Quando manca una persona famosa, molti fanno a gara per ricordarlo come un grande amico. Non ero grande amica di Francesco Arrigoni, estimatrice sì. L'ho conosciuto anni fa, appena arrivata nella bergamasca, abbiamo più volte parlato di vino, di cibo, di cuochi. Non eravamo d'accordo quasi in niente, ma apprezzavo la sua sottile ironia, e soprattutto il suo essere così garbato, mai troppo polemico, equilibrato. Per un critico enogastronomico non è facile.
L'ultima volta che ci siamo incontrati,pochi mesi fa, abbiamo scherzato sui bergamaschi. 'Hanno un caratteraccio', mi disse. Gli risposi: 'Ma tu sei bergamasco!'. E lui: 'Appunto'.
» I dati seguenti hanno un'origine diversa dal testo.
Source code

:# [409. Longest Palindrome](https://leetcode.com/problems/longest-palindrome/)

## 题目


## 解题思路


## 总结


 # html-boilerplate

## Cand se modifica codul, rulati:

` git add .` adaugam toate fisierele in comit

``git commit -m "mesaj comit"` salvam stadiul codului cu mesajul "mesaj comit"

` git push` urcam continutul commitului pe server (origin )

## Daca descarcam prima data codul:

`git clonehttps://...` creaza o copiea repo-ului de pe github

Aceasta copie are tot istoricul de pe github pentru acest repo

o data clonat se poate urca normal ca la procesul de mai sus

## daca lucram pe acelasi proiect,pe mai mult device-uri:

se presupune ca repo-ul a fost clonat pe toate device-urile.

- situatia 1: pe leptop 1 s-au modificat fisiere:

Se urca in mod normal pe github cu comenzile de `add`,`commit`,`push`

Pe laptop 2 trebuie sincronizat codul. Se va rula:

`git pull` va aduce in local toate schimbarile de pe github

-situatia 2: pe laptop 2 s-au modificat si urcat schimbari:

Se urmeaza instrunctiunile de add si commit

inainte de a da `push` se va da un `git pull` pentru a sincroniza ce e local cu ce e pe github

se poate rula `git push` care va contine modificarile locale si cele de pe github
Questo è l'ultimo ricordo che ho di Francesco. Lo consideravo un uomo tutto d'un pezzo, uno che ha anche pagato di persona la coerenza con le sue idee, uno duro e puro, uno di quelli che non si possono comperare. E questo basta, nella mia scala di valori. E non m'importa se ha scritto sul Gambero e sul Corriere, preferivo sinceramente i pezzi velatamente pungenti e polemici di Vercingetorix.
Amici comuni mi hanno avvisata che era in fin di vita. Non ho voluto crederci, ho cercato conferme, e, purtroppo, le ho trovate. 52 anni sono pochi per andarsene così.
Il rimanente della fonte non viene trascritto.